BEGIN PROVIDED DATA
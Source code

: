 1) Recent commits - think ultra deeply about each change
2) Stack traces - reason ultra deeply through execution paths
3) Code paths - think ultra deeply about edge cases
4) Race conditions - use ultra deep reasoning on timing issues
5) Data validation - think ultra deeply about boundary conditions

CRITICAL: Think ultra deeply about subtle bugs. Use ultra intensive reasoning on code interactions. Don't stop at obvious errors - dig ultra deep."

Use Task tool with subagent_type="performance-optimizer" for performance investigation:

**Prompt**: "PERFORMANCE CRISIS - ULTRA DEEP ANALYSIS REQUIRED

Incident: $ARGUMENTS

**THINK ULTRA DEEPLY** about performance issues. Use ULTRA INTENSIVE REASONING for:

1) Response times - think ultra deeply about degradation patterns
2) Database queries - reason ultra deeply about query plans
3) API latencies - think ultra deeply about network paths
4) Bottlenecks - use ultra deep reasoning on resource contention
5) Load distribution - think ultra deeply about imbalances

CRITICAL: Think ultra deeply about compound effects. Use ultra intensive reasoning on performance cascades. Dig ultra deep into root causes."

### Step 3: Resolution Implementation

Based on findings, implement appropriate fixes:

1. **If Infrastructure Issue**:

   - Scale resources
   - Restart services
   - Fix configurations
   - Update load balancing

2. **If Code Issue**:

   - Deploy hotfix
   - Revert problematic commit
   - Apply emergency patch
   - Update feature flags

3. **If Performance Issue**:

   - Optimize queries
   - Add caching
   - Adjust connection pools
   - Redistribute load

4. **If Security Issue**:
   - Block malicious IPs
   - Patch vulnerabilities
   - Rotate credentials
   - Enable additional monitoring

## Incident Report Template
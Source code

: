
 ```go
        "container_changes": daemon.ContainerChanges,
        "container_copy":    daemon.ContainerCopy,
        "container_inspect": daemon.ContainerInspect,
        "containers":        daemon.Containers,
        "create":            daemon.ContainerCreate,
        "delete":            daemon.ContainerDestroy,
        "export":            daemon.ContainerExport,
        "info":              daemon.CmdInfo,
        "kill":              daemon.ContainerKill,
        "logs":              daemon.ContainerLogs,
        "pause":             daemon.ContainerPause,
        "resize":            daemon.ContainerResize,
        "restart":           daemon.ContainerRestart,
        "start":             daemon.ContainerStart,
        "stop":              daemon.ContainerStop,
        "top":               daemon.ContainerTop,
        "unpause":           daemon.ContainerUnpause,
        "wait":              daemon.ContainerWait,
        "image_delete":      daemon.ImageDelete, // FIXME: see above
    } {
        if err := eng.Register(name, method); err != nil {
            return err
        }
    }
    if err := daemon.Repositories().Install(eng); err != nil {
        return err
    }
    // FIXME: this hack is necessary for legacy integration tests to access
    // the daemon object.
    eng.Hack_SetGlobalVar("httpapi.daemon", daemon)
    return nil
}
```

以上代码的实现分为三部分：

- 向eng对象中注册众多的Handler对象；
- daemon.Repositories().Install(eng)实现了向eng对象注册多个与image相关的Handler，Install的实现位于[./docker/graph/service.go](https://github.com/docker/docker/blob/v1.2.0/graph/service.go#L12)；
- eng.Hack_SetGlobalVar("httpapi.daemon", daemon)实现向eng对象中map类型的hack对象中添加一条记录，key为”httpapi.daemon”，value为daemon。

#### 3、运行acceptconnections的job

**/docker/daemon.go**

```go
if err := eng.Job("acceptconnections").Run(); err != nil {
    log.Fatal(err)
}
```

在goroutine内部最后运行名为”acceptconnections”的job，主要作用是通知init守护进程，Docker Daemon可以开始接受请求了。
END PROVIDED DATA
**WHAT IS EXPECTED**: Every line of the material above must be duplicated exactly.

**EXPECTED ANSWER**:
Source code

: 1) Recent commits - think ultra deeply about each change
2) Stack traces - reason ultra deeply through execution paths
3) Code paths - think ultra deeply about edge cases
4) Race conditions - use ultra deep reasoning on timing issues
5) Data validation - think ultra deeply about boundary conditions

CRITICAL: Think ultra deeply about subtle bugs. Use ultra intensive reasoning on code interactions. Don't stop at obvious errors - dig ultra deep."

Use Task tool with subagent_type="performance-optimizer" for performance investigation:

**Prompt**: "PERFORMANCE CRISIS - ULTRA DEEP ANALYSIS REQUIRED

Incident: $ARGUMENTS

**THINK ULTRA DEEPLY** about performance issues. Use ULTRA INTENSIVE REASONING for:

1) Response times - think ultra deeply about degradation patterns
2) Database queries - reason ultra deeply about query plans
3) API latencies - think ultra deeply about network paths
4) Bottlenecks - use ultra deep reasoning on resource contention
5) Load distribution - think ultra deeply about imbalances

CRITICAL: Think ultra deeply about compound effects. Use ultra intensive reasoning on performance cascades. Dig ultra deep into root causes."

### Step 3: Resolution Implementation

Based on findings, implement appropriate fixes:

1. **If Infrastructure Issue**:

   - Scale resources
   - Restart services
   - Fix configurations
   - Update load balancing

2. **If Code Issue**:

   - Deploy hotfix
   - Revert problematic commit
   - Apply emergency patch
   - Update feature flags

3. **If Performance Issue**:

   - Optimize queries
   - Add caching
   - Adjust connection pools
   - Redistribute load

4. **If Security Issue**:
   - Block malicious IPs
   - Patch vulnerabilities
   - Rotate credentials
   - Enable additional monitoring

## Incident Report Template
Source code

:
 ```go
        "container_changes": daemon.ContainerChanges,
        "container_copy":    daemon.ContainerCopy,
        "container_inspect": daemon.ContainerInspect,
        "containers":        daemon.Containers,
        "create":            daemon.ContainerCreate,
        "delete":            daemon.ContainerDestroy,
        "export":            daemon.ContainerExport,
        "info":              daemon.CmdInfo,
        "kill":              daemon.ContainerKill,
        "logs":              daemon.ContainerLogs,
        "pause":             daemon.ContainerPause,
        "resize":            daemon.ContainerResize,
        "restart":           daemon.ContainerRestart,
        "start":             daemon.ContainerStart,
        "stop":              daemon.ContainerStop,
        "top":               daemon.ContainerTop,
        "unpause":           daemon.ContainerUnpause,
        "wait":              daemon.ContainerWait,
        "image_delete":      daemon.ImageDelete, // FIXME: see above
    } {
        if err := eng.Register(name, method); err != nil {
            return err
        }
    }
    if err := daemon.Repositories().Install(eng); err != nil {
        return err
    }
    // FIXME: this hack is necessary for legacy integration tests to access
    // the daemon object.
    eng.Hack_SetGlobalVar("httpapi.daemon", daemon)
    return nil
}
```

以上代码的实现分为三部分：

- 向eng对象中注册众多的Handler对象；
- daemon.Repositories().Install(eng)实现了向eng对象注册多个与image相关的Handler，Install的实现位于[./docker/graph/service.go](https://github.com/docker/docker/blob/v1.2.0/graph/service.go#L12)；
- eng.Hack_SetGlobalVar("httpapi.daemon", daemon)实现向eng对象中map类型的hack对象中添加一条记录，key为”httpapi.daemon”，value为daemon。

#### 3、运行acceptconnections的job

**/docker/daemon.go**

```go
if err := eng.Job("acceptconnections").Run(); err != nil {
    log.Fatal(err)
}
```

在goroutine内部最后运行名为”acceptconnections”的job，主要作用是通知init守护进程，Docker Daemon可以开始接受请求了。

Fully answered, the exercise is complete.